In a move to mitigate the effects of rising oil prices, the government yesterday presented a three-month fossil fuel subsidy for specific consumers and announced that it would expand subsidies if prices rose to US$130 per barrel or more.
The government set a benchmark of US$118 per barrel, or NT$30.4 per liter for diesel and NT$33.1 per liter for 95-octane unleaded gasoline, for the subsidy plan.
TAXI BREAKS
Starting on Sunday, taxi drivers will receive a subsidy for a price differential against the benchmark on 95-octane unleaded gasoline up to NT$3 per liter, with a maximum of 100 liters per week.

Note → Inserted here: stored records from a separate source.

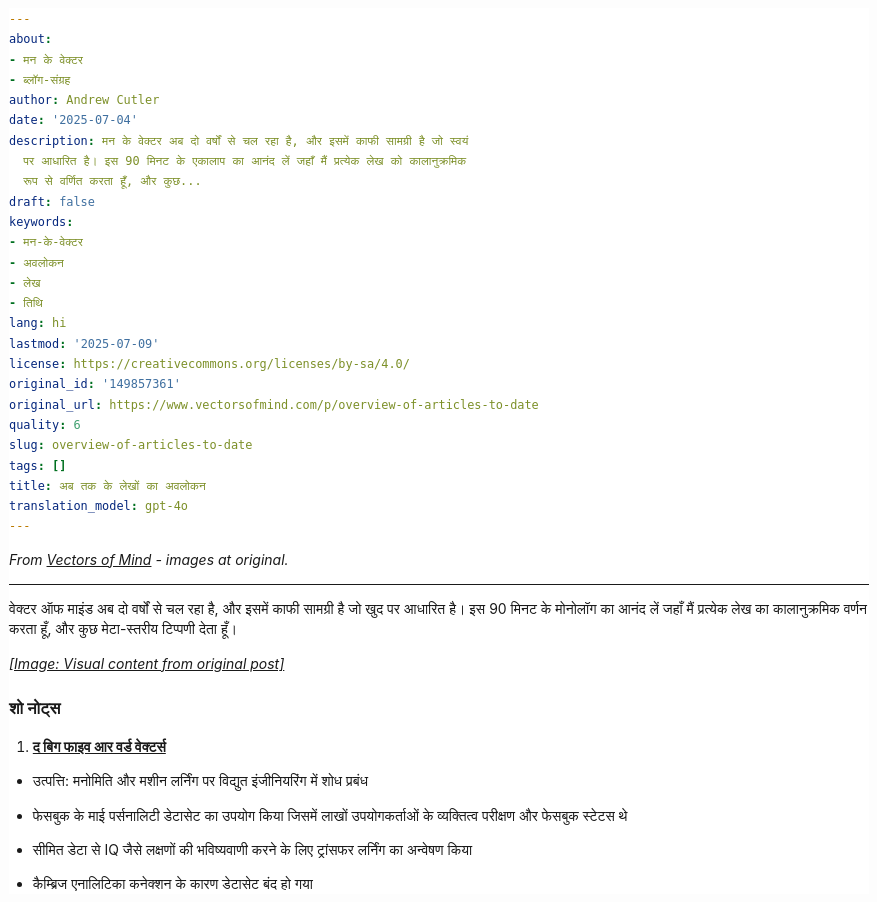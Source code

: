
 ```yaml
---
about:
- मन के वेक्टर
- ब्लॉग-संग्रह
author: Andrew Cutler
date: '2025-07-04'
description: मन के वेक्टर अब दो वर्षों से चल रहा है, और इसमें काफी सामग्री है जो स्वयं
  पर आधारित है। इस 90 मिनट के एकालाप का आनंद लें जहाँ मैं प्रत्येक लेख को कालानुक्रमिक
  रूप से वर्णित करता हूँ, और कुछ...
draft: false
keywords:
- मन-के-वेक्टर
- अवलोकन
- लेख
- तिथि
lang: hi
lastmod: '2025-07-09'
license: https://creativecommons.org/licenses/by-sa/4.0/
original_id: '149857361'
original_url: https://www.vectorsofmind.com/p/overview-of-articles-to-date
quality: 6
slug: overview-of-articles-to-date
tags: []
title: अब तक के लेखों का अवलोकन
translation_model: gpt-4o
---
```


*From [Vectors of Mind](https://www.vectorsofmind.com/p/overview-of-articles-to-date) - images at original.*

---

वेक्टर ऑफ माइंड अब दो वर्षों से चल रहा है, और इसमें काफी सामग्री है जो खुद पर आधारित है। इस 90 मिनट के मोनोलॉग का आनंद लें जहाँ मैं प्रत्येक लेख का कालानुक्रमिक वर्णन करता हूँ, और कुछ मेटा-स्तरीय टिप्पणी देता हूँ।

[*[Image: Visual content from original post]*](https://substackcdn.com/image/fetch/$s_!hddw!,f_auto,q_auto:good,fl_progressive:steep/https%3A%2F%2Fsubstack-post-media.s3.amazonaws.com%2Fpublic%2Fimages%2F71510255-f375-4f08-99ed-b5f17aa5776b_1792x1024.jpeg)

### शो नोट्स

1. **[द बिग फाइव आर वर्ड वेक्टर्स](https://www.vectorsofmind.com/p/the-big-five-are-word-vectors)**

 * उत्पत्ति: मनोमिति और मशीन लर्निंग पर विद्युत इंजीनियरिंग में शोध प्रबंध

 * फेसबुक के माई पर्सनालिटी डेटासेट का उपयोग किया जिसमें लाखों उपयोगकर्ताओं के व्यक्तित्व परीक्षण और फेसबुक स्टेटस थे

 * सीमित डेटा से IQ जैसे लक्षणों की भविष्यवाणी करने के लिए ट्रांसफर लर्निंग का अन्वेषण किया

 * कैम्ब्रिज एनालिटिका कनेक्शन के कारण डेटासेट बंद हो गया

Operators of city buses, coaches and passenger ships serving outlying islands will be entitled to a subsidy on the price differential against the benchmark set for diesel fuel.
Public transit service providers for persons with physical disabilities will receive a subsidy of up to NT$5 per liter, with a maximum of 825 liters per month, if fuel prices surge beyond benchmark levels.
Highway cargo transporters and tour bus operators will be entitled to a 25 percent exemption on fuel costs, to be collected in June, resulting in losses of NT$137.5 million (US$ 4.792 million) in tax revenues.
The government will also offer various subsidies for fishermen and farmers on fuel for fishing vessels and agricultural machinery.
POSSIBLE EXTENSION
At a press conference after the Cabinet meeting where the proposal was approved, Vice Minister of Economic Affairs Lin Sheng-chung (林聖忠) said the government would review the possibility of extending the subsidy by another three months.
Starting in December, the government adopted a “gradual rise” price mechanism whereby state-owned CPC Corp, Taiwan, must absorb half of the increase in fuel prices, with consumers shouldering the other half.
“If oil prices approach US$130 per barrel, we will consider absorbing two-thirds of the price and consumers one-third,” Lin said.